━━━━━ Supplied information
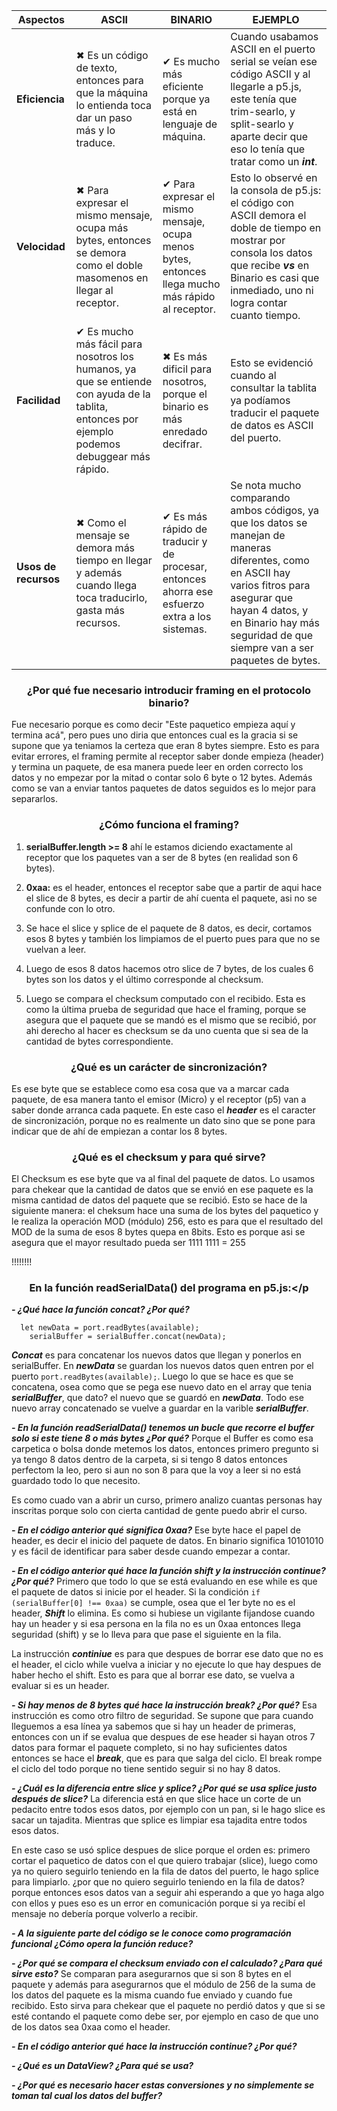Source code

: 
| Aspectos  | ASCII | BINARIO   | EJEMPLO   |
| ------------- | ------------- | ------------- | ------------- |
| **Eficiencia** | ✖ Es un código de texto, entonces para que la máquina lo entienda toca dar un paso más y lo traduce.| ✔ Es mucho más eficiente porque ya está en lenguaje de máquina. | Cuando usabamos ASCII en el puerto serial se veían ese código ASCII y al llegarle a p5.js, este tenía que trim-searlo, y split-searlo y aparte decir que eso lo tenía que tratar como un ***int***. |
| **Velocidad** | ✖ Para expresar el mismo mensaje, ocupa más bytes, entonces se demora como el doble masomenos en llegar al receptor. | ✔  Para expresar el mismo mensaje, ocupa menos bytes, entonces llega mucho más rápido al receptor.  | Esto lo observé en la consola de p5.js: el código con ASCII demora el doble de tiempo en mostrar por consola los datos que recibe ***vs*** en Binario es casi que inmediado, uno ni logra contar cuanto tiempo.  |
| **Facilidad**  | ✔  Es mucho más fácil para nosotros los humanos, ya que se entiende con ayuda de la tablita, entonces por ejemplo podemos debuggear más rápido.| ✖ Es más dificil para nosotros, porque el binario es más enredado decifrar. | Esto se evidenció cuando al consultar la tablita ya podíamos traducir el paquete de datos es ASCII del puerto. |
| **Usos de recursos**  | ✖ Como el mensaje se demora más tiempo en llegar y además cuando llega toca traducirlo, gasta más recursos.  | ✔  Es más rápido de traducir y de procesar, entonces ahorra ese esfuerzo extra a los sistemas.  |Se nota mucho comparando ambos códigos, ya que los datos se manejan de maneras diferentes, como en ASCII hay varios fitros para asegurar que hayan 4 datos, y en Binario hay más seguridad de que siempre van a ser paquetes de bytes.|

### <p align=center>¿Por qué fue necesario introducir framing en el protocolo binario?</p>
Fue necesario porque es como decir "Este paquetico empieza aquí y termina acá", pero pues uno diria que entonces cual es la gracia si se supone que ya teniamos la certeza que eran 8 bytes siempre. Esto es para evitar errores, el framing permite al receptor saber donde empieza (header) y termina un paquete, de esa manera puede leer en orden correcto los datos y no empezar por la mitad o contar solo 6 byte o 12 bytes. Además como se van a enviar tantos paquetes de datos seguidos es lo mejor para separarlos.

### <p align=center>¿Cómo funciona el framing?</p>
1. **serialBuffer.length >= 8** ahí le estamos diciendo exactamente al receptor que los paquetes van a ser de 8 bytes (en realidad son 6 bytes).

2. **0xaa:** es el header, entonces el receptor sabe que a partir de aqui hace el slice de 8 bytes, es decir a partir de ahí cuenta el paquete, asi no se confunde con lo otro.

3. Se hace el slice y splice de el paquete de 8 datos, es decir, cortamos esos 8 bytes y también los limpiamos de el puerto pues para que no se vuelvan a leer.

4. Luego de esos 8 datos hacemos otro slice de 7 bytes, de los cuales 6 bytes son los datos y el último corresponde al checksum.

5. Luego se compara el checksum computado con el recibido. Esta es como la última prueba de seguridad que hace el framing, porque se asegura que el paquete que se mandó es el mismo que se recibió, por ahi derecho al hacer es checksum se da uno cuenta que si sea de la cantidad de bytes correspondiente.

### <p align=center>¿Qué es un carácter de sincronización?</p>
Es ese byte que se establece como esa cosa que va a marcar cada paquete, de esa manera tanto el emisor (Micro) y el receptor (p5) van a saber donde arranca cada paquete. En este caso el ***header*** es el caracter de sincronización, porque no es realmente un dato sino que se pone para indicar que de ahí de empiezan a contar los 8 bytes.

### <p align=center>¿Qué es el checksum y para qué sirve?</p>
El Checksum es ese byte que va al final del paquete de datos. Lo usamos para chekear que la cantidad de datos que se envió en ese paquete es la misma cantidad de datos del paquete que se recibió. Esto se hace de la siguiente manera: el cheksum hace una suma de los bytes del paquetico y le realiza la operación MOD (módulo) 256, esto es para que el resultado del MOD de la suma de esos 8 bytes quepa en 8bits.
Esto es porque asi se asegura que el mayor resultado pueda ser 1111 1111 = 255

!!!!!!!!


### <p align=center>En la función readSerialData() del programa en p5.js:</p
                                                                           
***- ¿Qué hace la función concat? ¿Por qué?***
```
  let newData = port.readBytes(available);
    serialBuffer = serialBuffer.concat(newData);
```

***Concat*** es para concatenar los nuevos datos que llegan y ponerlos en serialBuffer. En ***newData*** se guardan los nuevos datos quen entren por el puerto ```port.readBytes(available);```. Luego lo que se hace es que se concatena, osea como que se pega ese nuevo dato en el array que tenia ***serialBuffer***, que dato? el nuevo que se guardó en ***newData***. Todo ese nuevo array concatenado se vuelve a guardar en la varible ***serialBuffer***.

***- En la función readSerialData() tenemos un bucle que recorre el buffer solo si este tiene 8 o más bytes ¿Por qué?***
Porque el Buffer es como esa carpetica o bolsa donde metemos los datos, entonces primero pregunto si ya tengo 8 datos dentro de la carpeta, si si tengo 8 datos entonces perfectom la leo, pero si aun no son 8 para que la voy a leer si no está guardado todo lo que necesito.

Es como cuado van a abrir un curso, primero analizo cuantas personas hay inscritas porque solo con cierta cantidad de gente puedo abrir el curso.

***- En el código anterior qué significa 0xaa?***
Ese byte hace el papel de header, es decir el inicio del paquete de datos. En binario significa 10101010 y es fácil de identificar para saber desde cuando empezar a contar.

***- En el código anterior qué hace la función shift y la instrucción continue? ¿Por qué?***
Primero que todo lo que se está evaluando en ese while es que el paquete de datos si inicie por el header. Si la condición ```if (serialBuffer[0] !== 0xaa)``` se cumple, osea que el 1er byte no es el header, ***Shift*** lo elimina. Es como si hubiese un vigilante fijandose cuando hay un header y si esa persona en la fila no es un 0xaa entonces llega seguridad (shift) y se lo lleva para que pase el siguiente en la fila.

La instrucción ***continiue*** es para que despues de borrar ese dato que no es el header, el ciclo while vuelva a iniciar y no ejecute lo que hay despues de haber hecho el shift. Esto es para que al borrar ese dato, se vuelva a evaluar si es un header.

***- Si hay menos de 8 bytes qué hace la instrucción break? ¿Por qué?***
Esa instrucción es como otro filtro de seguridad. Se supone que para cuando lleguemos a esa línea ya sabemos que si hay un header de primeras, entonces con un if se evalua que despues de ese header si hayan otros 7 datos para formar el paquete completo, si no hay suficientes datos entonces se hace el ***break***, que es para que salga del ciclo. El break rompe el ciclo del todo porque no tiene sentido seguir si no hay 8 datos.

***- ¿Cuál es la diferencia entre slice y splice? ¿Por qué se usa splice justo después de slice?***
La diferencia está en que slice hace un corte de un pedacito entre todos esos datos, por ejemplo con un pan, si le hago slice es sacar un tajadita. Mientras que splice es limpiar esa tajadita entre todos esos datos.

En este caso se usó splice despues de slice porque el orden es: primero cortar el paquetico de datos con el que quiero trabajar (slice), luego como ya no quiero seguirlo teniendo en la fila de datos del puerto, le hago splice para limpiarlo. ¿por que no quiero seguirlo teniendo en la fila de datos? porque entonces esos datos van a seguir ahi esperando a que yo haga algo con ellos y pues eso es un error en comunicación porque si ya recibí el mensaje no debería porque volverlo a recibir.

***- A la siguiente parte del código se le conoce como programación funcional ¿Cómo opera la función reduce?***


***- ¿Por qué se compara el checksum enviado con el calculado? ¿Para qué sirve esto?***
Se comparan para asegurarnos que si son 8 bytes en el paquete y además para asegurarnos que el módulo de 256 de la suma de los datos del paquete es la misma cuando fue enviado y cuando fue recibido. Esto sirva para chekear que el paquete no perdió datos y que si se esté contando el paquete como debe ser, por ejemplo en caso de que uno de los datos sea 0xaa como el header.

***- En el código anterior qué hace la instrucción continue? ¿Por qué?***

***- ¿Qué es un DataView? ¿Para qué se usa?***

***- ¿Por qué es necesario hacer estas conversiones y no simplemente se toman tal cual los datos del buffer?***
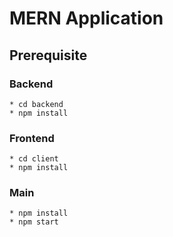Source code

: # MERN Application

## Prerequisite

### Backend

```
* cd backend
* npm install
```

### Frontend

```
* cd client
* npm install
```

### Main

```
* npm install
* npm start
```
━━━━━━━━━━
━━━━━ Supplied information
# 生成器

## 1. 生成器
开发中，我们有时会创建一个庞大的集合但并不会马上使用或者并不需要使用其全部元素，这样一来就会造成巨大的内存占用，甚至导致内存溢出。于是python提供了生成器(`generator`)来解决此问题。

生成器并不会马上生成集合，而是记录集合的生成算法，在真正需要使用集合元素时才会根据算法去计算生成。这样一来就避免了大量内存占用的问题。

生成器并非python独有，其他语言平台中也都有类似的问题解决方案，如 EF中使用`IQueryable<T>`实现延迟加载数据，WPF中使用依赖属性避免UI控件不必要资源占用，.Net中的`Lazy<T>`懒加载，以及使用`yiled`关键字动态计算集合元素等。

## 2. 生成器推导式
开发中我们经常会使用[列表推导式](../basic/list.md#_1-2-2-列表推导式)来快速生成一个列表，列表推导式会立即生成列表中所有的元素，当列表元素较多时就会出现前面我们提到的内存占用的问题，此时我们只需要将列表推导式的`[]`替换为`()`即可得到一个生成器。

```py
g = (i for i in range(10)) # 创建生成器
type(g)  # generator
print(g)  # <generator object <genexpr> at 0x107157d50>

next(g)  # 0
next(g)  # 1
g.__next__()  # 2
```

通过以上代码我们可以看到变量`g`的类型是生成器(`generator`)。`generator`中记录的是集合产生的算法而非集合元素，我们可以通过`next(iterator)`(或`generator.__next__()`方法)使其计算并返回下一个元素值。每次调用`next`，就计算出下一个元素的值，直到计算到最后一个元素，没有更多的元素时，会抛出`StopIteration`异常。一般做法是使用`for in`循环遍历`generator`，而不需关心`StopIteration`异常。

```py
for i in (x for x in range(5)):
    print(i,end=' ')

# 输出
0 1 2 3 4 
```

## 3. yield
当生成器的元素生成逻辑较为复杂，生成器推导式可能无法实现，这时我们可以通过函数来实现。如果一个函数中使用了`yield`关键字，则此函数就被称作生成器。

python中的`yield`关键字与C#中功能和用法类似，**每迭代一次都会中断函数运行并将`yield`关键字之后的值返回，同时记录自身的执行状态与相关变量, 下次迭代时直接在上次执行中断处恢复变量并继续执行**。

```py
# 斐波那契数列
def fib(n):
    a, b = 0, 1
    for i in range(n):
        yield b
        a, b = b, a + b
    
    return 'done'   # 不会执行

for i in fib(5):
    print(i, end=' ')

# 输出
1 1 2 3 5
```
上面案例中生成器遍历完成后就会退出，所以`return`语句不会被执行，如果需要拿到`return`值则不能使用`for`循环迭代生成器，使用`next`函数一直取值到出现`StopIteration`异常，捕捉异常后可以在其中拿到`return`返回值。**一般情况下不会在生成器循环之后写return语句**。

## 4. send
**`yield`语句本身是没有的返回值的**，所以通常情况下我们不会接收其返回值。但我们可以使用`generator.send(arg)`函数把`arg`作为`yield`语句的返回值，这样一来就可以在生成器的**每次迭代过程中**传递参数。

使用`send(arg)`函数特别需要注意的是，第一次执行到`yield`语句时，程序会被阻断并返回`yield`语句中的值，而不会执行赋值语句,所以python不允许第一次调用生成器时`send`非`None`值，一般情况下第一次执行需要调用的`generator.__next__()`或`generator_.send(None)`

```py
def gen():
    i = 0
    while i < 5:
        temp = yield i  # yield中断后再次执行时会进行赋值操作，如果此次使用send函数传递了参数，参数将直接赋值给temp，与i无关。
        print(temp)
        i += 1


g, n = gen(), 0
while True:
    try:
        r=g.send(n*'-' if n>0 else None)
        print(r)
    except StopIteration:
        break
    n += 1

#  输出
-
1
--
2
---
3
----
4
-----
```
━━━━━━━━━━
_Problem description_:
Go through the listing above and locate each line that holds the word "continue". Copy those lines.

_Completed task_:
***- En el código anterior qué hace la función shift y la instrucción continue? ¿Por qué?***
***- En el código anterior qué hace la instrucción continue? ¿Por qué?***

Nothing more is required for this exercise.